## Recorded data
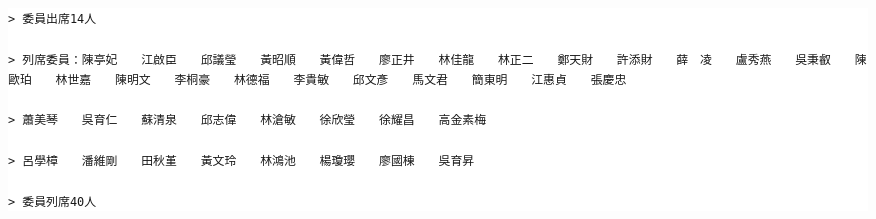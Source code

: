     > 委員出席14人

    > 列席委員：陳亭妃　　江啟臣　　邱議瑩　　黃昭順　　黃偉哲　　廖正井　　林佳龍　　林正二　　鄭天財　　許添財　　薛　凌　　盧秀燕　　吳秉叡　　陳歐珀　　林世嘉　　陳明文　　李桐豪　　林德福　　李貴敏　　邱文彥　　馬文君　　簡東明　　江惠貞　　張慶忠

    > 蕭美琴　　吳育仁　　蘇清泉　　邱志偉　　林滄敏　　徐欣瑩　　徐耀昌　　高金素梅

    > 呂學樟　　潘維剛　　田秋堇　　黃文玲　　林鴻池　　楊瓊瓔　　廖國棟　　吳育昇

    > 委員列席40人
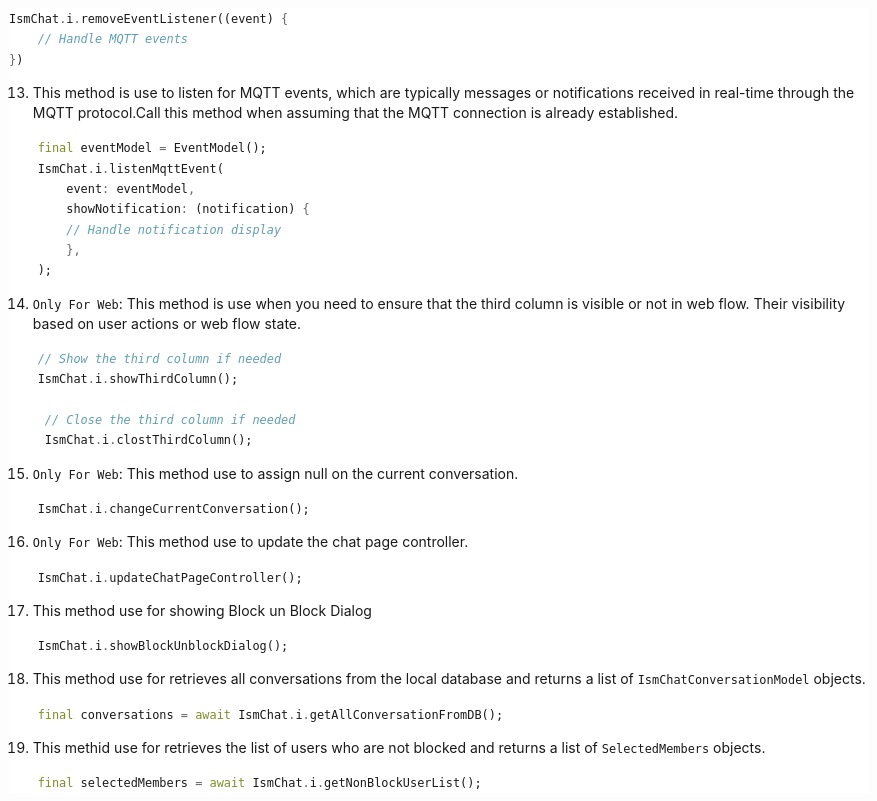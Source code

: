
 ```dart
IsmChat.i.removeEventListener((event) {
    // Handle MQTT events
})
```

13. This method is use to listen for MQTT events, which are typically messages or notifications received in real-time through the MQTT protocol.Call this method when assuming that the MQTT connection is already established.

```dart
    final eventModel = EventModel();
    IsmChat.i.listenMqttEvent(
        event: eventModel,
        showNotification: (notification) {
        // Handle notification display
        },
    );
```

14. `Only For Web`: This method is use when you need to ensure that the third column is visible or not in web flow. Their visibility based on user actions or web flow state.

```dart
    // Show the third column if needed
    IsmChat.i.showThirdColumn();

     // Close the third column if needed
     IsmChat.i.clostThirdColumn();
```

15. `Only For Web`: This method use to assign null on the current conversation.

```dart
    IsmChat.i.changeCurrentConversation();
```

16. `Only For Web`: This method use to update the chat page controller.

```dart
    IsmChat.i.updateChatPageController();
```

17. This method use for showing Block un Block Dialog

```dart
    IsmChat.i.showBlockUnblockDialog();
```

18. This method use for retrieves all conversations from the local database and returns a list of `IsmChatConversationModel` objects.

```dart
    final conversations = await IsmChat.i.getAllConversationFromDB();
```

19. This methid use for retrieves the list of users who are not blocked and returns a list of `SelectedMembers` objects.

```dart
    final selectedMembers = await IsmChat.i.getNonBlockUserList();
```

## Brief
Work out how many lines in the records above contain the word "await". State only that number.

## Response area
2